Julia is optimistic about the network’s potential to raise the voice of women working in artisanal and small-scale mining. “We’re going to be able to reach out as one voice. We’ll get to know our rights, our rights to be acknowledged as women miners [by the Ministry of Mines and Energy] but also our rights as women. We must reach out to the Ministry of Women”, she explained.
Julia and Solidaridad
Last year, within the RECLAIM Sustainability! Programme, funded by the Netherlands Ministry of Foreign Affairs, Solidaridad approached women miners based in different regions across Peru to learn about their working and living conditions. There were two meetings in Puno and Julia participated in both of them, as her association’s representative. In these regional workshops, women began to organize with the purpose of creating a national network, with some support from Solidaridad.
With our RECLAIM Sustainability! Programme Solidaridad and partners strive to foster genuine and inclusive sustainability in global value chains, where the voices of farmers, miners, workers and citizens are well represented in decision making, and civil society is strengthened. Gender and social inclusion are an integral part of our programming and envisioned impact.
In November 2021, Julia traveled to Lima, Peru’s capital, to attend a workshop for setting the network’s organizational values and developing soft skills. In March 2022, she returned to Lima to celebrate the National Network of Women in Artisanal and Small-Scale Mining’s legal constitution.
“These workshops have been very useful. They improve our social skills, since we do a lot of things as a team”, Julia says.
Julia is also enthusiastic about how useful the self-esteem exercises in the workshops are.
We need those self-esteem reinforcements. My peers can be very submissive with their husbands, so, after the workshops, I return to my association and share all that I’ve learnt.
In households where gender violence is common, male partners expect women to stay at home and do all the housework. In Rinconada it’s worse, because both partners work outside of the house, and still, women take care of household chores and look after the children, all while suffering domestic violence”, she explains. The network will help Julia and her peers to amplify their voices, but first they must face the challenge of believing in their own strength.

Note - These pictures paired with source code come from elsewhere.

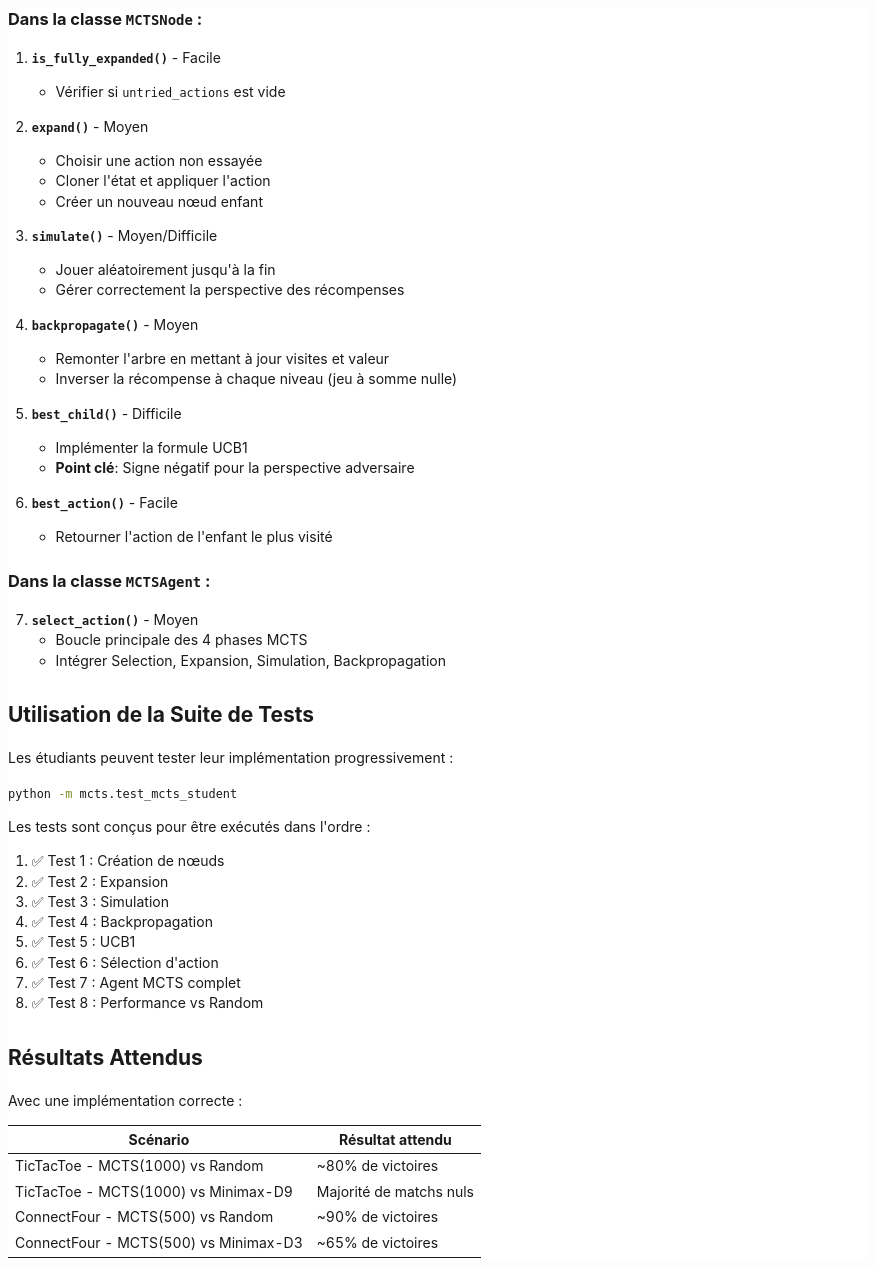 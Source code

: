 ### Dans la classe `MCTSNode` :

1. **`is_fully_expanded()`** - Facile
   - Vérifier si `untried_actions` est vide

2. **`expand()`** - Moyen
   - Choisir une action non essayée
   - Cloner l'état et appliquer l'action
   - Créer un nouveau nœud enfant

3. **`simulate()`** - Moyen/Difficile
   - Jouer aléatoirement jusqu'à la fin
   - Gérer correctement la perspective des récompenses

4. **`backpropagate()`** - Moyen
   - Remonter l'arbre en mettant à jour visites et valeur
   - Inverser la récompense à chaque niveau (jeu à somme nulle)

5. **`best_child()`** - Difficile
   - Implémenter la formule UCB1
   - **Point clé**: Signe négatif pour la perspective adversaire

6. **`best_action()`** - Facile
   - Retourner l'action de l'enfant le plus visité

### Dans la classe `MCTSAgent` :

7. **`select_action()`** - Moyen
   - Boucle principale des 4 phases MCTS
   - Intégrer Selection, Expansion, Simulation, Backpropagation

## Utilisation de la Suite de Tests

Les étudiants peuvent tester leur implémentation progressivement :

```bash
python -m mcts.test_mcts_student
```

Les tests sont conçus pour être exécutés dans l'ordre :
1. ✅ Test 1 : Création de nœuds
2. ✅ Test 2 : Expansion
3. ✅ Test 3 : Simulation
4. ✅ Test 4 : Backpropagation
5. ✅ Test 5 : UCB1
6. ✅ Test 6 : Sélection d'action
7. ✅ Test 7 : Agent MCTS complet
8. ✅ Test 8 : Performance vs Random

## Résultats Attendus

Avec une implémentation correcte :

| Scénario | Résultat attendu |
|----------|------------------|
| TicTacToe - MCTS(1000) vs Random | ~80% de victoires |
| TicTacToe - MCTS(1000) vs Minimax-D9 | Majorité de matchs nuls |
| ConnectFour - MCTS(500) vs Random | ~90% de victoires |
| ConnectFour - MCTS(500) vs Minimax-D3 | ~65% de victoires |

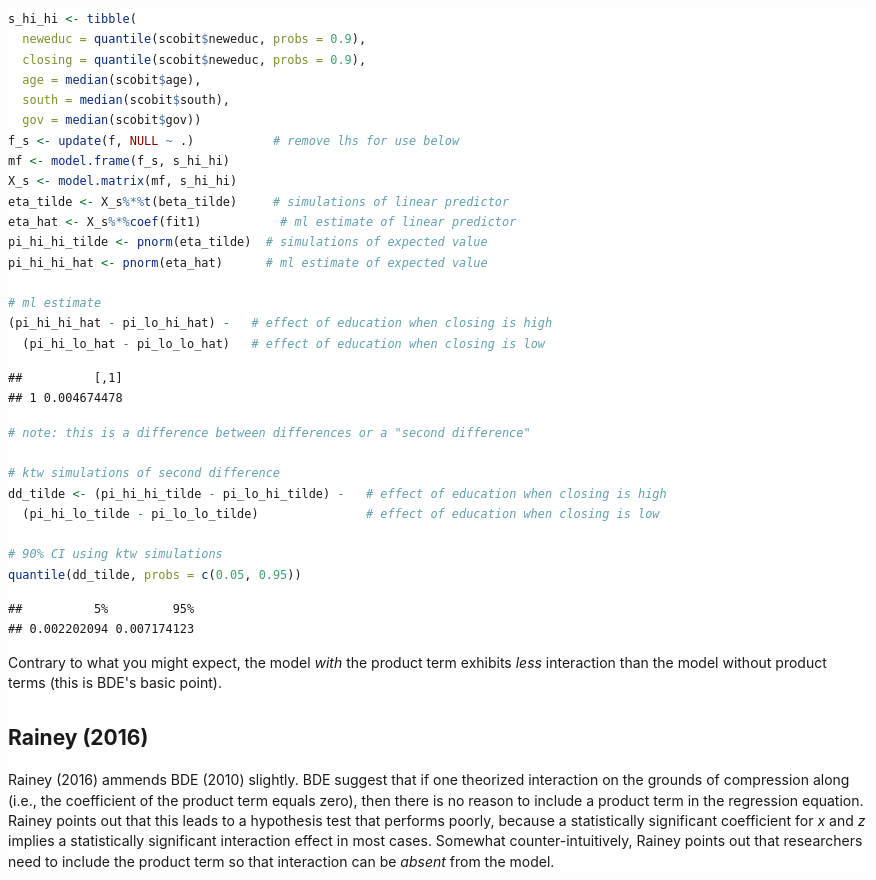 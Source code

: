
 ```r
s_hi_hi <- tibble(
  neweduc = quantile(scobit$neweduc, probs = 0.9),
  closing = quantile(scobit$neweduc, probs = 0.9),
  age = median(scobit$age),
  south = median(scobit$south),
  gov = median(scobit$gov)) 
f_s <- update(f, NULL ~ .)           # remove lhs for use below
mf <- model.frame(f_s, s_hi_hi)
X_s <- model.matrix(mf, s_hi_hi)
eta_tilde <- X_s%*%t(beta_tilde)     # simulations of linear predictor
eta_hat <- X_s%*%coef(fit1)           # ml estimate of linear predictor
pi_hi_hi_tilde <- pnorm(eta_tilde)  # simulations of expected value 
pi_hi_hi_hat <- pnorm(eta_hat)      # ml estimate of expected value

# ml estimate
(pi_hi_hi_hat - pi_lo_hi_hat) -   # effect of education when closing is high
  (pi_hi_lo_hat - pi_lo_lo_hat)   # effect of education when closing is low
```

```
##          [,1]
## 1 0.004674478
```

```r
# note: this is a difference between differences or a "second difference"

# ktw simulations of second difference
dd_tilde <- (pi_hi_hi_tilde - pi_lo_hi_tilde) -   # effect of education when closing is high
  (pi_hi_lo_tilde - pi_lo_lo_tilde)               # effect of education when closing is low

# 90% CI using ktw simulations
quantile(dd_tilde, probs = c(0.05, 0.95))
```

```
##          5%         95% 
## 0.002202094 0.007174123
```

Contrary to what you might expect, the model *with* the product term exhibits *less* interaction than the model without product terms (this is BDE's basic point).

## Rainey (2016)

Rainey (2016) ammends BDE (2010) slightly. BDE suggest that if one theorized interaction on the grounds of compression along (i.e., the coefficient of the product term equals zero), then there is no reason to include a product term in the regression equation. Rainey points out that this leads to a hypothesis test that performs poorly, because a statistically significant coefficient for $x$ and $z$ implies a statistically significant interaction effect in most cases. Somewhat counter-intuitively, Rainey points out that researchers need to include the product term so that interaction can be *absent* from the model.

The National Network of Women in Artisanal and Small-Scale Mining is now Solidaridad’s strategic partner. Together we work to raise awareness of the issues that women working in artisanal and small-scale mining face. We aim to create and strengthen the ways in which women can take action together, to help gain representation in the artisanal and small-scale mining sector. This will allow them to effectively participate in public and private dialogues to improve their labor conditions and overall livelihoods.
Challenges and dreams
Even with all her duties, Julia still set herself a new goal for the year. She wants to build her own house with her own resources in her homeland. And she wants to spend quality time with her family there.
Julia takes great pride in her accomplishments, but she explains that the most valuable achievements for her are family-oriented. “I’m proud of everything I’ve accomplished, but there are two things I’m most proud of. First, that my daughter has her own family; a good husband and two children. I’ve even thought that if I wasn’t a miner, I’d be trading ceramics, since my son-in-law is a talented artisan. And secondly, and much more personal, was meeting my mother. I met her when I was 29-years old”.
So far, nearly 450 women miners are affiliated with the National Network of Women in Artisanal and Small-Scale mining. There are more representatives like Julia who are deeply interested in making their communities and country a better place for women miners.